JAKARTA – Seorang podcaster bernama Akbarry Noor terlibat keributan dengan seorang seorang wanita di sebuah bioskop di daerah Jakarta Pusat. Kejadian keributan itu direkam oleh Akbarry dan videonya diunggah di akun Instagram pribadinya, @akbarry pada Selasa (10/12/2024).

Dalam video tersebut, Akbarry cekcok dengan seorang wanita yang ia sebut kedapatan merekam adegan film di bioskop melalui ponselnya.
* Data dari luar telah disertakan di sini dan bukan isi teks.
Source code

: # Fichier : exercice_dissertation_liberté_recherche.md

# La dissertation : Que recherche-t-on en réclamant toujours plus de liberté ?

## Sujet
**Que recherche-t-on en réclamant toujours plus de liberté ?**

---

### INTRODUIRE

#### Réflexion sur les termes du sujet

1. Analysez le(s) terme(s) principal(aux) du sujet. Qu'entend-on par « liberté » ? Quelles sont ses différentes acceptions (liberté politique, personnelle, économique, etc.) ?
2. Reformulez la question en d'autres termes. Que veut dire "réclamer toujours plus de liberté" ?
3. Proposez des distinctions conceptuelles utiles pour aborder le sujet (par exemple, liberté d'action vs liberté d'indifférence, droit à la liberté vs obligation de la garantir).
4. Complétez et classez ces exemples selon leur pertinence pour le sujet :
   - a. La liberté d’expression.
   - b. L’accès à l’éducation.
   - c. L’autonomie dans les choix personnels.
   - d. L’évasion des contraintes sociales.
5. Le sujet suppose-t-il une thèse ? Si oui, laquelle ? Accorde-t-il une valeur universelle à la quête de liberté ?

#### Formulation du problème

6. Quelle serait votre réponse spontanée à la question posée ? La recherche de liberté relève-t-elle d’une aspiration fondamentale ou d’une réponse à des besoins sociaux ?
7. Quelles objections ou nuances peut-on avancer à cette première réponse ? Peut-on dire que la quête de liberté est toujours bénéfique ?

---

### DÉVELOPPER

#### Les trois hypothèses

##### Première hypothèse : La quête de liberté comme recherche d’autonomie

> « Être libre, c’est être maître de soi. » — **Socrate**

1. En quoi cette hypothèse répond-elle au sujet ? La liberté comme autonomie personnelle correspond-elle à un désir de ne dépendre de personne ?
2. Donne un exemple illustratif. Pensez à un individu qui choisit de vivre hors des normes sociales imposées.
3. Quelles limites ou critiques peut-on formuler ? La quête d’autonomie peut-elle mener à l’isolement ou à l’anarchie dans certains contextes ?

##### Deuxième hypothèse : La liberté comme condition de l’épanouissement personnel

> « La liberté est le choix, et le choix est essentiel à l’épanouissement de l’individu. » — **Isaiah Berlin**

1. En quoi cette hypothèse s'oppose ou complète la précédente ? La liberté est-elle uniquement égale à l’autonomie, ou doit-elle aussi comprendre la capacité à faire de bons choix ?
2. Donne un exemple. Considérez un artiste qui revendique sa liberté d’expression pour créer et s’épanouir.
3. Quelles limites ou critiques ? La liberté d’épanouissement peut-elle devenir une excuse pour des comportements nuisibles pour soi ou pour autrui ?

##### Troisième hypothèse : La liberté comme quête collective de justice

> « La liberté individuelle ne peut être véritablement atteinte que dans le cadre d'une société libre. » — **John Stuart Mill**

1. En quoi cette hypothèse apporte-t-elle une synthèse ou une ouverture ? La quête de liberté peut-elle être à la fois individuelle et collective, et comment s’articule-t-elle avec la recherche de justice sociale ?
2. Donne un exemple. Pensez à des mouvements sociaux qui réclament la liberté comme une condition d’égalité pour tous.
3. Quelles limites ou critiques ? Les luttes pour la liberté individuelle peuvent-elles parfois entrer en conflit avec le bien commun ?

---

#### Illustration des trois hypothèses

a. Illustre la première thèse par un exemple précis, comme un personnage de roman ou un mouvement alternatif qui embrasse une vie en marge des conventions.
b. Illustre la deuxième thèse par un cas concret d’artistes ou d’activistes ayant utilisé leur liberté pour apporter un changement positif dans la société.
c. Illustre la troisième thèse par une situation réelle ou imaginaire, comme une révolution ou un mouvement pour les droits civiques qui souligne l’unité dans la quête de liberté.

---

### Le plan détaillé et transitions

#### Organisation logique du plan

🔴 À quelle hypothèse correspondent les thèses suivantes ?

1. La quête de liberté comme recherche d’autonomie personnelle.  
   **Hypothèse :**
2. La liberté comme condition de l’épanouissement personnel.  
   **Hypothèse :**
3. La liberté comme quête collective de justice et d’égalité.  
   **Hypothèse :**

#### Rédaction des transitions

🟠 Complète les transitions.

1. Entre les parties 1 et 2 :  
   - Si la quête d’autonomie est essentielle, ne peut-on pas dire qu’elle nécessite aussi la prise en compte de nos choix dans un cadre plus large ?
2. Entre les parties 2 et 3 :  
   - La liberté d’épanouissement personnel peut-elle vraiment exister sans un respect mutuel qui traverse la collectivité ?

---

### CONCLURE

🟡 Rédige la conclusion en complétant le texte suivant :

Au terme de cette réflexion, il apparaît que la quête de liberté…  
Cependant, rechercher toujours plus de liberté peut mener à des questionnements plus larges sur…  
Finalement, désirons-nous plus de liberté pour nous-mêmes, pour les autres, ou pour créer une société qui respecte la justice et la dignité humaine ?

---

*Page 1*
Wanita tersebut mengamuk karena tak terima ditegur oleh Akbarry soal tindakannya merekam adegan film di bioskop.

Wanita itu mengaku bahwa ia hanya merekam sedikit adegan film yang ditontonnya dan menurutnya hal itu diperbolehkan.

“Merekam adegan film di bioskop boleh apa enggak?” tanya Akbarry ke wanita tersebut.

“Boleh, kenapa? Kecuali itu (merekamnya) dari awal sampai akhir,” jawab si wanita tersebut.

Keributan semakin memanas karena si wanita merasa tindakannya melakukan perekaman adegan film di bioskop tak salah dan melanggar hukum.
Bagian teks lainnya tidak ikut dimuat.